Geordon Omand, The Canadian Press
Published Sunday, July 9, 2017 7:15AM EDT
Last Updated Sunday, July 9, 2017 3:52PM EDT
KAMLOOPS, B.C. — British Columbia is making $100 million available to communities and residents affected by wildfires to help them rebuild.
Outgoing Premier Christy Clark announced the fund today during a visit to Kamloops, where she met with emergency officials and families impacted by scores of out-of-control fires.
Clark says $600 will be made immediately available by electronic transfer through the Red Cross to people who have registered after being forced from their homes.
She says the transition team for premier-designate John Horgan’s incoming government has been briefed on the establishment of the fund.
Horgan was to meet with evacuees in Kamloops and visit emergency operations centres that are dealing with what his team called the “worsening wildfire crisis.”
Ground and air crews were battling 230 wildfires across B.C. amid continuing hot, dry and often windy conditions that made it a difficult struggle.

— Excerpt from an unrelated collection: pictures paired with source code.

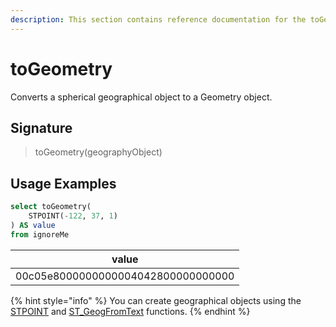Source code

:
 ```yaml
---
description: This section contains reference documentation for the toGeometry function.
---
```


# toGeometry

Converts a spherical geographical object to a Geometry object.

## Signature

> toGeometry(geographyObject)

## Usage Examples

```sql
select toGeometry(
    STPOINT(-122, 37, 1)
) AS value
from ignoreMe 
```

| value   | 
| ------------- |
| 00c05e8000000000004042800000000000 |


{% hint style="info" %}
You can create geographical objects using the [STPOINT](stpoint.md) and [ST_GeogFromText](stgeogfromtext.md) functions.
{% endhint %}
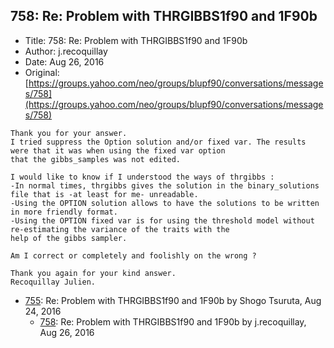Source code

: ## 758: Re: Problem with THRGIBBS1f90 and 1F90b

- Title: 758: Re: Problem with THRGIBBS1f90 and 1F90b
- Author: j.recoquillay
- Date: Aug 26, 2016
- Original: [https://groups.yahoo.com/neo/groups/blupf90/conversations/messages/758](https://groups.yahoo.com/neo/groups/blupf90/conversations/messages/758)

```
Thank you for your answer.
I tried suppress the Option solution and/or fixed var. The results were that it was when using the fixed var option
that the gibbs_samples was not edited.

I would like to know if I understood the ways of thrgibbs :
-In normal times, thrgibbs gives the solution in the binary_solutions file that is -at least for me- unreadable.
-Using the OPTION solution allows to have the solutions to be written in more friendly format.
-Using the OPTION fixed var is for using the threshold model without re-estimating the variance of the traits with the
help of the gibbs sampler.

Am I correct or completely and foolishly on the wrong ?

Thank you again for your kind answer.
Recoquillay Julien.
```

- [755](0755.md): Re: Problem with THRGIBBS1f90 and 1F90b by Shogo Tsuruta, Aug 24, 2016
    - [758](0758.md): Re: Problem with THRGIBBS1f90 and 1F90b by j.recoquillay, Aug 26, 2016
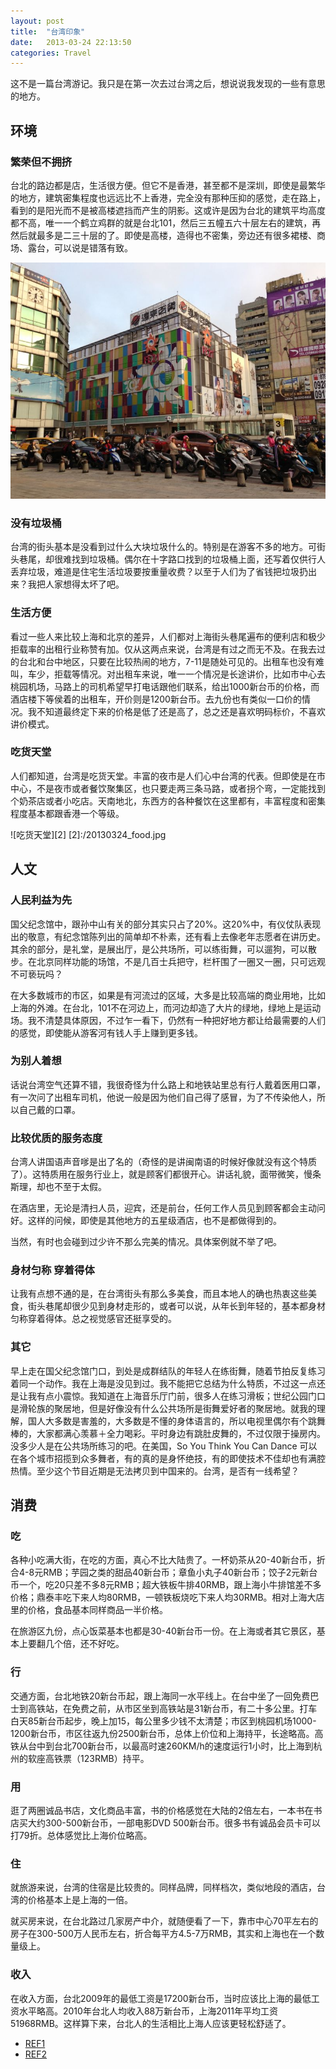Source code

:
 ```yaml
---
layout: post
title:  "台湾印象"
date:   2013-03-24 22:13:50
categories: Travel
---
```



这不是一篇台湾游记。我只是在第一次去过台湾之后，想说说我发现的一些有意思的地方。

## 环境

### 繁荣但不拥挤
台北的路边都是店，生活很方便。但它不是香港，甚至都不是深圳，即使是最繁华的地方，建筑密集程度也远远比不上香港，完全没有那种压抑的感觉，走在路上，看到的是阳光而不是被高楼遮挡而产生的阴影。这或许是因为台北的建筑平均高度都不高，唯一一个鹤立鸡群的就是台北101，然后三五幢五六十层左右的建筑，再然后就最多是二三十层的了。即使是高楼，造得也不密集，旁边还有很多裙楼、商场、露台，可以说是错落有致。

![西门町街景](/images/20130324_ximenting.jpg)

### 没有垃圾桶
台湾的街头基本是没看到过什么大块垃圾什么的。特别是在游客不多的地方。可街头巷尾，却很难找到垃圾桶。偶尔在十字路口找到的垃圾桶上面，还写着仅供行人丢弃垃圾，难道是住宅生活垃圾要按重量收费？以至于人们为了省钱把垃圾扔出来？我把人家想得太坏了吧。

### 生活方便

看过一些人来比较上海和北京的差异，人们都对上海街头巷尾遍布的便利店和极少拒载率的出租行业称赞有加。仅从这两点来说，台湾是有过之而无不及。在我去过的台北和台中地区，只要在比较热闹的地方，7-11是随处可见的。出租车也没有难叫，车少，拒载等情况。对出租车来说，唯一一个情况是长途讲价，比如市中心去桃园机场，马路上的司机希望早打电话跟他们联系，给出1000新台币的价格，而酒店楼下等侯着的出租车，开价则是1200新台币。去九份也有类似一口价的情况。我不知道最终定下来的价格是低了还是高了，总之还是喜欢明码标价，不喜欢讲价模式。


### 吃货天堂

人们都知道，台湾是吃货天堂。丰富的夜市是人们心中台湾的代表。但即使是在市中心，不是夜市或者餐饮聚集区，也只要走两三条马路，或者拐个弯，一定能找到个奶茶店或者小吃店。天南地北，东西方的各种餐饮在这里都有，丰富程度和密集程度基本都跟香港一个等级。

![吃货天堂][2]
[2]:/20130324_food.jpg

## 人文

### 人民利益为先
国父纪念馆中，跟孙中山有关的部分其实只占了20%。这20%中，有仪仗队表现出的敬意，有纪念馆陈列出的简单却不朴素，还有看上去像老年志愿者在讲历史。其余的部分，是礼堂，是展出厅，是公共场所，可以练街舞，可以遛狗，可以散步。在北京同样功能的场馆，不是几百士兵把守，栏杆围了一圈又一圈，只可远观不可亵玩吗？

在大多数城市的市区，如果是有河流过的区域，大多是比较高端的商业用地，比如上海的外滩。在台北，101不在河边上，而河边却造了大片的绿地，绿地上是运动场。我不清楚具体原因，不过乍一看下，仍然有一种把好地方都让给最需要的人们的感觉，即使能从游客河有钱人手上赚到更多钱。

### 为别人着想
话说台湾空气还算不错，我很奇怪为什么路上和地铁站里总有行人戴着医用口罩，有一次问了出租车司机，他说一般是因为他们自己得了感冒，为了不传染他人，所以自己戴的口罩。

### 比较优质的服务态度
台湾人讲国语声音嗲是出了名的（奇怪的是讲闽南语的时候好像就没有这个特质了）。这特质用在服务行业上，就是顾客们都很开心。讲话礼貌，面带微笑，慢条斯理，却也不至于太假。

在酒店里，无论是清扫人员，迎宾，还是前台，任何工作人员见到顾客都会主动问好。这样的问候，即使是其他地方的五星级酒店，也不是都做得到的。

当然，有时也会碰到过少许不那么完美的情况。具体案例就不举了吧。

### 身材匀称 穿着得体
让我有点想不通的是，在台湾街头有那么多美食，而且本地人的确也热衷这些美食，街头巷尾却很少见到身材走形的，或者可以说，从年长到年轻的，基本都身材匀称穿着得体。总之视觉感官还挺享受的。

### 其它
早上走在国父纪念馆门口，到处是成群结队的年轻人在练街舞，随着节拍反复练习着同一个动作。我在上海是没见到过。我不能把它总结为什么特质，不过这一点还是让我有点小震惊。我知道在上海音乐厅门前，很多人在练习滑板；世纪公园门口是滑轮族的聚居地，但是好像没有什么公共场所是街舞爱好者的聚居地。就我的理解，国人大多数是害羞的，大多数是不懂的身体语言的，所以电视里偶尔有个跳舞棒的，大家都满心羡慕＋全力喝彩。平时身边有跳肚皮舞的，不过仅限于操房内。没多少人是在公共场所练习的吧。在美国，So You Think You Can Dance 可以在各个城市招揽到众多舞者，有的真的是身怀绝技，有的即使技术不佳却也有满腔热情。至少这个节目近期是无法拷贝到中国来的。台湾，是否有一线希望？


## 消费

### 吃
各种小吃满大街，在吃的方面，真心不比大陆贵了。一杯奶茶从20-40新台币，折合4-8元RMB；芋园之类的甜品40新台币；章鱼小丸子40新台币；饺子2元新台币一个，吃20只差不多8元RMB；超大铁板牛排40RMB，跟上海小牛排馆差不多价格；鼎泰丰吃下来人均80RMB，一顿铁板烧吃下来人均30RMB。相对上海大店里的价格，食品基本同样商品一半价格。

在旅游区九份，点心饭菜基本也都是30-40新台币一份。在上海或者其它景区，基本上要翻几个倍，还不好吃。

### 行
交通方面，台北地铁20新台币起，跟上海同一水平线上。在台中坐了一回免费巴士到高铁站，在免费之前，从市区坐到高铁站是31新台币，有二十多公里。打车白天85新台币起步，晚上加15，每公里多少钱不太清楚；市区到桃园机场1000-1200新台币，市区往返九份2500新台币，总体上价位和上海持平，长途略高。高铁从台中到台北700新台币，以最高时速260KM/h的速度运行1小时，比上海到杭州的软座高铁票（123RMB）持平。

### 用
逛了两圈诚品书店，文化商品丰富，书的价格感觉在大陆的2倍左右，一本书在书店买大约300-500新台币，一部电影DVD 500新台币。很多书有诚品会员卡可以打79折。总体感觉比上海价位略高。

### 住
就旅游来说，台湾的住宿是比较贵的。同样品牌，同样档次，类似地段的酒店，台湾的价格基本上是上海的一倍。

就买房来说，在台北路过几家房产中介，就随便看了一下，靠市中心70平左右的房子在300-500万人民币左右，折合每平方4.5-7万RMB，其实和上海也在一个数量级上。



### 收入
在收入方面，台北2009年的最低工资是17200新台币，当时应该比上海的最低工资水平略高。2010年台北人均收入88万新台币，上海2011年平均工资51968RMB。这样算下来，台北人的生活相比上海人应该更轻松舒适了。

- [REF1](http://www.12333sh.gov.cn/200912333/2009xxgk/zhxx/gfxwj/ldbc/201203/t20120331_1137904.shtml) 
- [REF2](http://blog.longwin.com.tw/2011/10/2010-revenue-person-2011/)
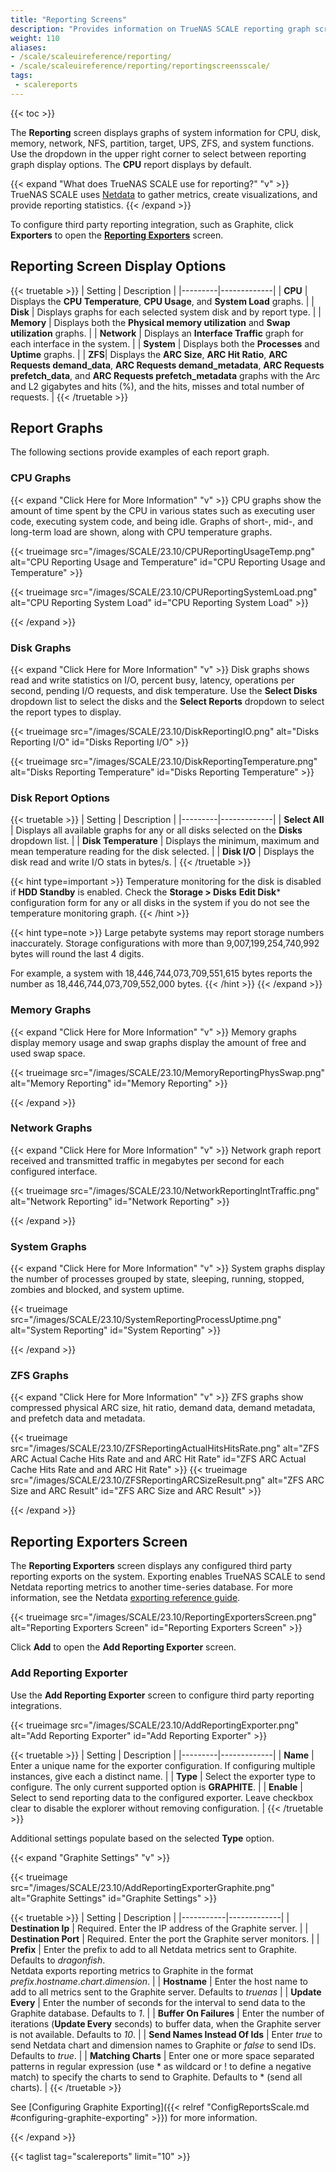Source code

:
 ```yaml
---
title: "Reporting Screens"
description: "Provides information on TrueNAS SCALE reporting graph screens and settings."
weight: 110
aliases:
- /scale/scaleuireference/reporting/
- /scale/scaleuireference/reporting/reportingscreensscale/
tags:
 - scalereports
---
```


{{< toc >}}

The **Reporting** screen displays graphs of system information for CPU, disk, memory, network, NFS, partition, target, UPS, ZFS, and system functions.
Use the dropdown in the upper right corner to select between reporting graph display options.
The **CPU** report displays by default.

{{< expand "What does TrueNAS SCALE use for reporting?" "v" >}}
TrueNAS SCALE uses [Netdata](https://www.netdata.cloud/) to gather metrics, create visualizations, and provide reporting statistics.
{{< /expand >}}

To configure third party reporting integration, such as Graphite, click **Exporters** to open the [**Reporting Exporters**](#reporting-exporters-screen) screen.

## Reporting Screen Display Options

{{< truetable >}}
| Setting | Description |
|---------|-------------|
| **CPU** | Displays the **CPU Temperature**, **CPU Usage**, and **System Load** graphs. |
| **Disk** | Displays graphs for each selected system disk and by report type. |
| **Memory** | Displays both the **Physical memory utilization** and **Swap utilization** graphs. |
| **Network** | Displays an **Interface Traffic** graph for each interface in the system. |
| **System** | Displays both the **Processes** and **Uptime** graphs. |
| **ZFS**| Displays the **ARC Size**, **ARC Hit Ratio**, **ARC Requests demand_data**, **ARC Requests demand_metadata**, **ARC Requests prefetch_data**, and **ARC Requests prefetch_metadata** graphs with the Arc and L2 gigabytes and hits (%), and the hits, misses and total number of requests. |
{{< /truetable >}}

## Report Graphs
The following sections provide examples of each report graph.
### CPU Graphs
{{< expand "Click Here for More Information" "v" >}}
CPU graphs show the amount of time spent by the CPU in various states such as executing user code, executing system code, and being idle.
Graphs of short-, mid-, and long-term load are shown, along with CPU temperature graphs.

{{< trueimage src="/images/SCALE/23.10/CPUReportingUsageTemp.png" alt="CPU Reporting Usage and Temperature" id="CPU Reporting Usage and Temperature" >}}

{{< trueimage src="/images/SCALE/23.10/CPUReportingSystemLoad.png" alt="CPU Reporting System Load" id="CPU Reporting System Load" >}}

{{< /expand >}}
### Disk Graphs
{{< expand "Click Here for More Information" "v" >}}
Disk graphs shows read and write statistics on I/O, percent busy, latency, operations per second, pending I/O requests, and disk temperature.
Use the **Select Disks** dropdown list to select the disks and the **Select Reports** dropdown to select the report types to display.

{{< trueimage src="/images/SCALE/23.10/DiskReportingIO.png" alt="Disks Reporting I/O" id="Disks Reporting I/O" >}}

{{< trueimage src="/images/SCALE/23.10/DiskReportingTemperature.png" alt="Disks Reporting Temperature" id="Disks Reporting Temperature" >}}

### Disk Report Options

{{< truetable >}}
| Setting | Description |
|---------|-------------|
| **Select All** | Displays all available graphs for any or all disks selected on the **Disks** dropdown list. |
| **Disk Temperature** | Displays the minimum, maximum and mean temperature reading for the disk selected. |
| **Disk I/O** | Displays the disk read and write I/O stats in bytes/s. |
{{< /truetable >}}

{{< hint type=important >}}
Temperature monitoring for the disk is disabled if **HDD Standby** is enabled. Check the **Storage > Disks** **Edit Disk*** configuration form for any or all disks in the system if you do not see the temperature monitoring graph.
{{< /hint >}}

{{< hint type=note >}}
Large petabyte systems may report storage numbers inaccurately. Storage configurations with more than 9,007,199,254,740,992 bytes will round the last 4 digits.

For example, a system with 18,446,744,073,709,551,615 bytes reports the number as 18,446,744,073,709,552,000 bytes.
{{< /hint >}}
{{< /expand >}}
### Memory Graphs
{{< expand "Click Here for More Information" "v" >}}
Memory graphs display memory usage and swap graphs display the amount of free and used swap space.

{{< trueimage src="/images/SCALE/23.10/MemoryReportingPhysSwap.png" alt="Memory Reporting" id="Memory Reporting" >}}

{{< /expand >}}
### Network Graphs
{{< expand "Click Here for More Information" "v" >}}
Network graph report received and transmitted traffic in megabytes per second for each configured interface.

{{< trueimage src="/images/SCALE/23.10/NetworkReportingIntTraffic.png" alt="Network Reporting" id="Network Reporting" >}}

{{< /expand >}}
### System Graphs
{{< expand "Click Here for More Information" "v" >}}
System graphs display the number of processes grouped by state, sleeping, running, stopped, zombies and blocked, and system uptime.

{{< trueimage src="/images/SCALE/23.10/SystemReportingProcessUptime.png" alt="System Reporting" id="System Reporting" >}}

{{< /expand >}}

### ZFS Graphs
{{< expand "Click Here for More Information" "v" >}}
ZFS graphs show compressed physical ARC size, hit ratio, demand data, demand metadata, and prefetch data and metadata.

{{< trueimage src="/images/SCALE/23.10/ZFSReportingActualHitsHitsRate.png" alt="ZFS ARC Actual Cache Hits Rate and and ARC Hit Rate" id="ZFS ARC Actual Cache Hits Rate and and ARC Hit Rate" >}}
{{< trueimage src="/images/SCALE/23.10/ZFSReportingARCSizeResult.png" alt="ZFS ARC Size and ARC Result" id="ZFS ARC Size and ARC Result" >}}

{{< /expand >}}

## Reporting Exporters Screen

The **Reporting Exporters** screen displays any configured third party reporting exports on the system.
Exporting enables TrueNAS SCALE to send Netdata reporting metrics to another time-series database.
For more information, see the Netdata [exporting reference guide](https://learn.netdata.cloud/docs/exporting/exporting-reference).

{{< trueimage src="/images/SCALE/23.10/ReportingExportersScreen.png" alt="Reporting Exporters Screen" id="Reporting Exporters Screen" >}}

Click **Add** to open the **Add Reporting Exporter** screen.

### Add Reporting Exporter

Use the **Add Reporting Exporter** screen to configure third party reporting integrations.

{{< trueimage src="/images/SCALE/23.10/AddReportingExporter.png" alt="Add Reporting Exporter" id="Add Reporting Exporter" >}}

{{< truetable >}}
| Setting | Description |
|---------|-------------|
| **Name** | Enter a unique name for the exporter configuration. If configuring multiple instances, give each a distinct name. |
| **Type** | Select the exporter type to configure. The only current supported option is **GRAPHITE**. |
| **Enable** | Select to send reporting data to the configured exporter. Leave checkbox clear to disable the explorer without removing configuration. |
{{< /truetable >}}

Additional settings populate based on the selected **Type** option.

{{< expand "Graphite Settings" "v" >}}

{{< trueimage src="/images/SCALE/23.10/AddReportingExporterGraphite.png" alt="Graphite Settings" id="Graphite Settings" >}}

{{< truetable >}}
| Setting | Description |
|-----------|-------------|
| **Destination Ip** | Required. Enter the IP address of the Graphite server. |
| **Destination Port** | Required. Enter the port the Graphite server monitors. |
| **Prefix** | Enter the prefix to add to all Netdata metrics sent to Graphite. Defaults to *dragonfish*.<br>Netdata exports reporting metrics to Graphite in the format *prefix*.*hostname*.*chart*.*dimension*. |
| **Hostname** | Enter the host name to add to all metrics sent to the Graphite server. Defaults to *truenas* |
| **Update Every** | Enter the number of seconds for the interval to send data to the Graphite database. Defaults to *1*. |
| **Buffer On Failures** | Enter the number of iterations (**Update Every** seconds) to buffer data, when the Graphite server is not available. Defaults to *10*. |
| **Send Names Instead Of Ids** | Enter *true* to send Netdata chart and dimension names to Graphite or *false* to send IDs. Defaults to *true*.  |
| **Matching Charts** | Enter one or more space separated patterns in regular expression (use * as wildcard or ! to define a negative match) to specify the charts to send to Graphite. Defaults to * (send all charts). |
{{< /truetable >}}

See [Configuring Graphite Exporting]({{< relref "ConfigReportsScale.md #configuring-graphite-exporting" >}}) for more information.

{{< /expand >}}

{{< taglist tag="scalereports" limit="10" >}}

The hardest-hit regions are the central and southern Interior.
There are also a number of major blazes burning in northern B.C. but they weren’t posing as immediate a threat as the fires further south, said Kevin Skrepnek, chief information officer for the BC Wildfire Service.
A provincewide state of emergency was declared Friday after about 140 new fires ignited and crews grappled with intense winds. The government said it would allow it to more easily co-ordinate a response to the crisis.
Clark said people are worried about their homes, pets and lifelong possessions.
“We are just, in many ways, at the beginning of the worst part of the fire season and we watch the weather, we watch the wind, and we pray for rain,” she told reporters in Kamloops.
“But our prayers aren’t always answered in these things and so we need to be there to support people in the meantime because there are hundreds and hundreds of people who are scared to death right now.”
On Saturday, the winds eased slightly, but 98 new fires sprang up and existing fires grew in size, Skrepnek said.
The three biggest fires ranged in size from about 14 to 20 square kilometres and drove thousands of people from their homes in the communities of Ashcroft, Cache Creek, 100 Mile House, 105 Mile House, 108 Mile House, 150 Mile House and the Alexis Creek area.
Precise evacuee numbers for the entire province were not immediately available Sunday, but the Cariboo Regional District estimated that as many as 6,000 people were forced from their residences. New evacuation orders affecting dozens of homes were issued on Sunday.
The province has been marshalling all the personnel it can to battle the flames, protect property and try to keep people safe.
More than 1,000 firefighters are on scene, supported by heavy equipment and helicopters. Another 600 personnel are backing them up, plus some 200 contractors. An additional 300 firefighters are being recruited from other parts of Canada and are expected to arrive in B.C. on Monday and Tuesday, Skrepnek said.
Clark said crews have done exemplary work, conducting themselves in the professional manner we’ve come to expect from them.
“As well, communities and residents have also stepped up and rallied together to help all those who need it,” she said.
Despite the crews’ efforts, Cache Creek Mayor John Ranta said a fire burning between Ashcroft and Cache Creek had destroyed dozens of buildings, including at least five houses, 30 trailer park homes and two hangars at a regional airport.
“We have tremendous sympathy for the challenges we are all collectively facing,” Ranta said.
Hundreds of people gathered in a conference room at Thompson Rivers University on Saturday evening where an information session was held for wildfire evacuees.
Rob Schweizer, manager of the Kamloops Fire Centre, said it had been an unprecedented 24 hours.
“We probably haven’t seen this sort of activity that involves so many residences and people in the history of the province of B.C.,” he said.
“I can only imagine what the last 24 hours have been like for the people here in this room. Our hearts go out to you. It’s a very stressful and trying time.”
Deputy manager Cliff Chapman suggested Saturday was a day he’d never forget.
“I’ve been in this business for 17 years, from crew all the way up to where I am now, and I haven’t experienced a day like we experienced yesterday.”